Fue la intemperancia. El ánimo mal medido ante los micrófonos. Incomprensible en su alto grado de veteranía, de hombre avezado y especialmente sensible al cálculo de las consecuencias, poco dado, en general, a los excesos. Se le desabotonó, no sin dramatismo, todo lo que va más allá del traje que le es propio, el que le ha sido tan rentable, el de funcionario, y que tan mal le queda a los alfeñiques de mesón que suele elegir de concejales, especialmente en las áreas que le gusta controlar directamente, en las que no deja un metro libre, arrimando como un patrón excesivo, esperando en todo caso la ejecución y el aplauso irreflexivo antes que cualquier tipo de juicio parecido al pensamiento. Dijo con tono de plato, más de pregón y de Champions League que de ingeniero, algo que, en realidad, suele hacer bastante a menudo, por más que la corbata y la capellanía lo desmientan; es De la Torre un hombre más pasional de lo que aparenta, aunque con una suerte política, que más allá de sus aciertos, recuerda a la que los del Atleti vemos siempre en el Madrid y en Cristiano Ronaldo. Al alcalde, en sus crisis, no le hace falta siquiera la muchachada de la peña del 45 que mueve a su voluntad y por las plazas Teresa Porras; está bendecido, y eso le permite que sus errores de bulto pasen no ya desapercibidos, sino directamente transformados en virtudes.

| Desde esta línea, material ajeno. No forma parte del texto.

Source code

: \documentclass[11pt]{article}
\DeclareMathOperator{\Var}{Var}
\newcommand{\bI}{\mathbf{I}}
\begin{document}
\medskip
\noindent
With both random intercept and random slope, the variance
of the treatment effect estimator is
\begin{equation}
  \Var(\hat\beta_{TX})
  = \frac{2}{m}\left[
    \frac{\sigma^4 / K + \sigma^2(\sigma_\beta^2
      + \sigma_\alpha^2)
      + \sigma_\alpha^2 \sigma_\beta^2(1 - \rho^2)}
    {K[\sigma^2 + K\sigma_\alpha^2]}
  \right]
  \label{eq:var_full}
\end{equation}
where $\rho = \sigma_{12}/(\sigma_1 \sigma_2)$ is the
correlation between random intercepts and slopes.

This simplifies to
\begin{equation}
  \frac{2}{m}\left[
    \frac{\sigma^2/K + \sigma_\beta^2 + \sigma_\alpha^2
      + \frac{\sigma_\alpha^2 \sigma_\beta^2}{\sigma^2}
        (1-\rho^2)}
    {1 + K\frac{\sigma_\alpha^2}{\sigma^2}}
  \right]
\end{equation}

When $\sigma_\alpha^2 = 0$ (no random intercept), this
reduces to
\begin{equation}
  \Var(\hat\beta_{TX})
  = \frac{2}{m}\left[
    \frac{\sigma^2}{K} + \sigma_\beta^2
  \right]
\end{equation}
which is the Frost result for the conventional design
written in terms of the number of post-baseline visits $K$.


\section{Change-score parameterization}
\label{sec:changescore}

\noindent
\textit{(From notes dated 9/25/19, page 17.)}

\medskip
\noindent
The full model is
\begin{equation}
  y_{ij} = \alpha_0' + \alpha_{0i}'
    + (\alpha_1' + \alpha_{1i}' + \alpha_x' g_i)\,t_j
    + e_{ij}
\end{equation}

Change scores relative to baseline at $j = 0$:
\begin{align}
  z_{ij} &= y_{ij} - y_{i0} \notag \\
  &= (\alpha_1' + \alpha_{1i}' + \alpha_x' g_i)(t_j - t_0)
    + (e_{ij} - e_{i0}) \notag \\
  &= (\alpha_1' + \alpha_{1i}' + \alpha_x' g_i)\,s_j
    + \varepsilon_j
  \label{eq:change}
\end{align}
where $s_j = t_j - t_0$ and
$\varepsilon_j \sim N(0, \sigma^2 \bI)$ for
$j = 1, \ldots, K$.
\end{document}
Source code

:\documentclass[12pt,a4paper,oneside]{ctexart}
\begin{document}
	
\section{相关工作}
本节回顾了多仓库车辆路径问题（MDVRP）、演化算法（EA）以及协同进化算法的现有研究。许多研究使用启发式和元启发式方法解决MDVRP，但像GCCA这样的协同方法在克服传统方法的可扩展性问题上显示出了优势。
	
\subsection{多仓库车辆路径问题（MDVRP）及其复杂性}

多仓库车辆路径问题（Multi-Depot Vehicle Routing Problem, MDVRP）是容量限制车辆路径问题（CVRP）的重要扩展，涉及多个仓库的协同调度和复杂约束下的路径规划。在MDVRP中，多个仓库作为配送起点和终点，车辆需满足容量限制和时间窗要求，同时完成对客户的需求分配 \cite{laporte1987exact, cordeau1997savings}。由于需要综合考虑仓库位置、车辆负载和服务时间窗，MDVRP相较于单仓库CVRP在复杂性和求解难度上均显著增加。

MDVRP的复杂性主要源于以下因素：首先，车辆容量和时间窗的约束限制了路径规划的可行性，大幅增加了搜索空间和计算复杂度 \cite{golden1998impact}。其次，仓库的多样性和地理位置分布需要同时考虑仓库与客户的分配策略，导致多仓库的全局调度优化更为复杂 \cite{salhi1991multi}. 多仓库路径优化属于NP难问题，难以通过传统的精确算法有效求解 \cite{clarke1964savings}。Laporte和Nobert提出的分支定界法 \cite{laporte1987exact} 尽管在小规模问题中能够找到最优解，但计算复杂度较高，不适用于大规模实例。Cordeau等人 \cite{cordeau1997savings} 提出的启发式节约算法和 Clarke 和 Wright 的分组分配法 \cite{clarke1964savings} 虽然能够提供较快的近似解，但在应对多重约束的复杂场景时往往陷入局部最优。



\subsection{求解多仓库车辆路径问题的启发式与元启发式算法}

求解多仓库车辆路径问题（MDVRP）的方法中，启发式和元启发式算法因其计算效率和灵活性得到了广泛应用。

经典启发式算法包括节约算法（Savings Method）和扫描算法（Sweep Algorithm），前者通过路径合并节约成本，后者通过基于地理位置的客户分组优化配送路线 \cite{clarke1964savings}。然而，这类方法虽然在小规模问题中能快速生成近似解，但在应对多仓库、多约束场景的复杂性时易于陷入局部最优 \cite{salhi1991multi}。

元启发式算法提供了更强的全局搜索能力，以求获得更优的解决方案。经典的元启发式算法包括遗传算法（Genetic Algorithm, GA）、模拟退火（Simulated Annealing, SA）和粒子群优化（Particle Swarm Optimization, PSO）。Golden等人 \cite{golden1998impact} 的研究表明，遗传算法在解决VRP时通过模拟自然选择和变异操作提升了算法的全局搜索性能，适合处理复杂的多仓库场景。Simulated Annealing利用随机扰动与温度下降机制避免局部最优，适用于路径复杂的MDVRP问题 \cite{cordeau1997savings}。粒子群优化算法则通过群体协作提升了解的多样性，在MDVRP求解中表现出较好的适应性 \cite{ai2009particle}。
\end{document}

Se ha equivocado, y mucho, De la Torre con el asunto Banderas. Pero apenas le ha bastado con un poco de cosmética ojerosa, del consabido ramalazo rancio y sectario de algunos medios de comunicación, para darle la vuelta a la tortilla y ponerse del lado de los vilipendiados. Sin duda, una estrategia populista de manual. Y ya van con ésta muchas veces. Quieren hacernos creer De la Torre y sus disciplinados edecanes que Málaga pierde mucho con lo del Astoria, y ahí nadie puede estar en desacuerdo. Principalmente porque después del final de Melinda y Melinda y Luna de Avellaneda, las dos películas que algunos vimos para clausurar los cines Astoria y Victoria, estamos perdiendo todos. Con el desplante melodramático de Antonio Banderas, al menos, pasamos el rato en las tertulias y nos libramos a coste cero de un proyecto que venía a ahondar en el mismo gusto decadente que tanto gusta en este Ayuntamiento: el de la falsa colaboración público-privada, que en este caso suponía regalar a un grupo de empresas no exactamente filantróplicas casi el 75 por ciento de un edificio comprado con 21 millones de euros de dinero de todos. Que un teatro con 600 butacas -el Cervantes tiene más de un millar- rodeado de tiendas se entienda como proyecto de finalidad pública es lo mismo que pensar que Carrefour en lugar de Hacienda es nuestra patria. Y si ese era el objetivo, si lo que se quiere es un espacio rentable y comercial, lo insultante es todo este proceso, que no se venda directamente a Antonio Banderas o a Keanu Reeves, para que suelten lo que haya que soltar y hagan allí conciertos vip con cerveza por 35 euracos entre venta de pieles, Gunillas, croquetas y cinturones.

El alcalde, Francisco de la Torre, hablaba de exonerar de aval, de canon. De modificar la altura, de la barra libre. Hasta que llegó la oposición, también con Ciudadanos, haciendo sus cosas humillantes: reclamar garantías, el respeto escrupuloso de la ley, la defensa, en definitiva, de los intereses sociales y municipales. Mal asunto, casposo asunto, cuando la hacienda local empieza a gestionarse con sentimentalismo de folclórica, en plan diario Marca. No es serio. Y lo peor es que un hombre demasiado serio para no dejar de notarlo.